Have you ever made a wrong turn? A wrong choice? How about getting on the wrong train? Getting on the wrong train is not a good feeling. I knew immediately what I had done. I was headed south instead of north. I had a sinking feeling in my stomach. I thought, well, I can sit here and cry in my stupidity and take even longer to get home or just get up and be ready to get off the train at the next stop! As I rose, I could feel all eyes on me. I knew they knew. I felt stupid, but had to face the embarrassment in order to get home. I had to admit I made a mistake! As I stood next to the door, the business man near me said, "You got on the wrong train didn't you?" Was it that obvious? I thought, I nodded and then he said this, "Just get off at the next stop and turn around, you will get where you are going." Wow! How simple he made it sound. Acknowledging my mistake, and doing something about it quickly was the answer.

I felt comfort in that. Like I feel when God asks me to turn to Him. But why do I wait so long to turn when God, my Heavenly Father asks me to? I learned a lesson in getting on the wrong train. That just because your train is late, doesn't necessarily mean it is the next train coming into the station. Sometimes in the waiting, you still have to make sure it is the One! So look and make sure it is headed in the right direction. Also getting back on track can take some work. I had to take 4 metros to get to another Amtrak headed north. I was in Washington DC, alone, well with God, but alone, tired and so frustrated with Leslie.

Work to get back on track...that is like my walk with God I thought, I try my way and sometimes don't really think it makes a difference if I go home a different way than God has ask me to go. He wants me home, but He wants to make me more like Him in the process, so I must take certain tracks or tests to get there and be more like Him. As I was carting my bags through 4 metros and the Amtrak station, I wanted to dump the baggage, but I must carry it with me. Unlike my walk with God, I had to bring home my stuff. Thank you Jesus, I can leave my baggage behind at the cross and move much quicker to get home to You!

Then I reach the train that will take me home, home to my kids and my bed. As I sit down, I feel relief that I am on my way. I can now relax and let the engineer get me home, because I know I am on the right track, I just have to be ready for whoever or whatever comes along while riding down the track. I met a woman who was a professor in Science. She was nice and we spoke about Jesus some as she explained her need to go to church, but not a need to read the Bible. She was so nice to sit next too and she encouraged me in my walk in education to accomplish my final goal, being a teacher.

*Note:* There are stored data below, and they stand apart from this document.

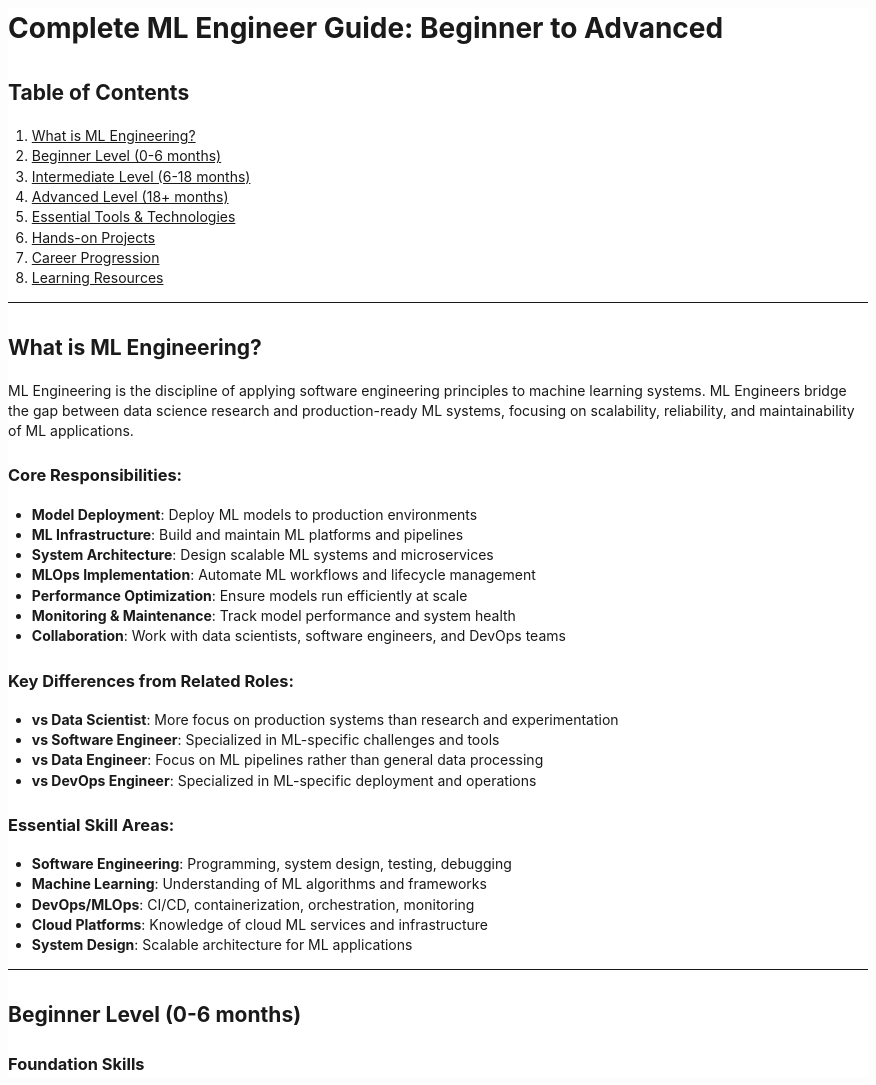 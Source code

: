 # Complete ML Engineer Guide: Beginner to Advanced

## Table of Contents
1. [What is ML Engineering?](#what-is-ml-engineering)
2. [Beginner Level (0-6 months)](#beginner-level-0-6-months)
3. [Intermediate Level (6-18 months)](#intermediate-level-6-18-months)
4. [Advanced Level (18+ months)](#advanced-level-18-months)
5. [Essential Tools & Technologies](#essential-tools--technologies)
6. [Hands-on Projects](#hands-on-projects)
7. [Career Progression](#career-progression)
8. [Learning Resources](#learning-resources)

---

## What is ML Engineering?

ML Engineering is the discipline of applying software engineering principles to machine learning systems. ML Engineers bridge the gap between data science research and production-ready ML systems, focusing on scalability, reliability, and maintainability of ML applications.

### Core Responsibilities:
- **Model Deployment**: Deploy ML models to production environments
- **ML Infrastructure**: Build and maintain ML platforms and pipelines
- **System Architecture**: Design scalable ML systems and microservices
- **MLOps Implementation**: Automate ML workflows and lifecycle management
- **Performance Optimization**: Ensure models run efficiently at scale
- **Monitoring & Maintenance**: Track model performance and system health
- **Collaboration**: Work with data scientists, software engineers, and DevOps teams

### Key Differences from Related Roles:
- **vs Data Scientist**: More focus on production systems than research and experimentation
- **vs Software Engineer**: Specialized in ML-specific challenges and tools
- **vs Data Engineer**: Focus on ML pipelines rather than general data processing
- **vs DevOps Engineer**: Specialized in ML-specific deployment and operations

### Essential Skill Areas:
- **Software Engineering**: Programming, system design, testing, debugging
- **Machine Learning**: Understanding of ML algorithms and frameworks
- **DevOps/MLOps**: CI/CD, containerization, orchestration, monitoring
- **Cloud Platforms**: Knowledge of cloud ML services and infrastructure
- **System Design**: Scalable architecture for ML applications

---

## Beginner Level (0-6 months)

### Foundation Skills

Then she got off in New Jersey and I still had 4 hours to go. To my surprise, God has yet another person for me to meet. I was tired and not really looking to continue in conversation, but there he was sitting down across the aisle. After the conductor came through confirming our destinations, he leans across the aisle and says, "Hartford?" "Yes" I respond...and from there on the conversation grew. I didn't expect this, but isn't that just like God, to take us on 4 metros and another train to cross paths with someone special.

So getting on the wrong train...is more work, more connections, more God than I expected. I ask Him into my day, and He showed up, despite my lack of attention to details, like which direction the train was headed. He saved me a seat on another train, but not until I wasted time from my mistake, and learning a lesson. And with that seat He had a gift for me, a new friend, a new conversation, a new connection. I learned that God shows up no matter if miss my train, He has another seat saved for me, I just have to get there!